Flash has adventures with the Justice League that take him away from home, but as a solo act he’s firmly rooted in Central City, which makes Joshua Williamson pulling him away and around the world something of a novelty. There’s a stopover in Badhnisia before assorted other established fake countries in the DC universe, Flash and Iris West having a different style of adventure in each location as they learn more about the assorted forces associated with the Speed Force. That alone is good enough, but Williamson spices the cake by creating interesting new characters, not just villains to throw against the Flash, but people with a purpose and motivations. It all makes for a thrilling ride with Williamson letting us know all the while that Flash is being tracked.

However, as good as that is, we’re once again back to the ever-changing artists, three over six chapters, with Rafa Sandoval (sample page) handling the first three in his polished superhero style. Again, it wouldn’t be so bad if the stories weren’t connected, but they are, effectively a trio of two-parters, and the swtich first from Sandoval to Christian Duce, then to Minkyu Jung occurs mid-story, and each has a different way of drawing Flash. Sandoval and Duce are good, but Jung’s pages lack their imagination and polish. There’s no doubt about the basic drawing ability, but the final chapter features some clumsy pages.

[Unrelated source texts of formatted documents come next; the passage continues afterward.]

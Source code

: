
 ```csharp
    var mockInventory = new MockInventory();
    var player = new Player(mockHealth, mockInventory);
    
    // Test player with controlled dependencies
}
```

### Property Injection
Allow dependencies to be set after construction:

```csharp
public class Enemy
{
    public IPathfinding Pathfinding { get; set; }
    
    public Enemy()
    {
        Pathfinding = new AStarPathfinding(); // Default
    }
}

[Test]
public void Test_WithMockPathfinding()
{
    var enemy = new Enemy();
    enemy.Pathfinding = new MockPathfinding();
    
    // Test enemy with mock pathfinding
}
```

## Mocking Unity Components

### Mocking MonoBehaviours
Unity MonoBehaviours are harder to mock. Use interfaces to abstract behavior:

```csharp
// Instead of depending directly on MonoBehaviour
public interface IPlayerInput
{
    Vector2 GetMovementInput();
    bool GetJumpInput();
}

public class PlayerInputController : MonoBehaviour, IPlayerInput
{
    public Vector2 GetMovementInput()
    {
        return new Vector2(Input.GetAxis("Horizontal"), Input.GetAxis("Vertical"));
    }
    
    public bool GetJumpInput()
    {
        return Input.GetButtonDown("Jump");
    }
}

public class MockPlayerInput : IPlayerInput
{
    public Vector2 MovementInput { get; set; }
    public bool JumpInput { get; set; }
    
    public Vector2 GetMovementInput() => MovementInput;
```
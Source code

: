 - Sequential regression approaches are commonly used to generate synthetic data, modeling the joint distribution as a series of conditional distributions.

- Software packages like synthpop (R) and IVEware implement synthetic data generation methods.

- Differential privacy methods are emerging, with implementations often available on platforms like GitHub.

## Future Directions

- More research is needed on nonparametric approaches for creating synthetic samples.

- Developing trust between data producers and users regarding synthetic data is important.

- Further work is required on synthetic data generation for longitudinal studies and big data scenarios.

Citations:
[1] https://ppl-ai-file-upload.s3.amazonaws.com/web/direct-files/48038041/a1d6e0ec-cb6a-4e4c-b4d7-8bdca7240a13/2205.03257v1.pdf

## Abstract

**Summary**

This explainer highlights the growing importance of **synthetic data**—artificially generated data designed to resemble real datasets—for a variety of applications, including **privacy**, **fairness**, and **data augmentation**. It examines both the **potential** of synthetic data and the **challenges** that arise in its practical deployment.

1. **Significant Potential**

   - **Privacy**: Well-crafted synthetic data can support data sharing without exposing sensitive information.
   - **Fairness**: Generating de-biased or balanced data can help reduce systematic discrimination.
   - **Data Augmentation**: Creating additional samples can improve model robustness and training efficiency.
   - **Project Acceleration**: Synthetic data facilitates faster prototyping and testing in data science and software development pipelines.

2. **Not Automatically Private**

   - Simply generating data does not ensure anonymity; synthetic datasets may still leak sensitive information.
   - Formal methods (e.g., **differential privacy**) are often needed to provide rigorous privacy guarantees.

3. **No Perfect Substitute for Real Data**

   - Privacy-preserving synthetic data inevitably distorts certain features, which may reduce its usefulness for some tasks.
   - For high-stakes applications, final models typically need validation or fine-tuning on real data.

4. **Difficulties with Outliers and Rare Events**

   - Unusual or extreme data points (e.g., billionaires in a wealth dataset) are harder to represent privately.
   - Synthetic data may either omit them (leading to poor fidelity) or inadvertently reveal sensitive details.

Williamson uses the finale to supply more information about the different forces Flash now knows about, proving he doesn’t know quite as much as he thought. Quite the bombshell is dropped, and it escalates the threat, possibly beyond Flash’s ability to handle it alone. The final pages lead into Heroes in Crisis and into the next Flash volume The Greatest Trick of All.

Force Quest picks up naturally from Reckoning of the Forces, providing a fun outing that, as so often in this series, would have been improved by a consistent artistic approach.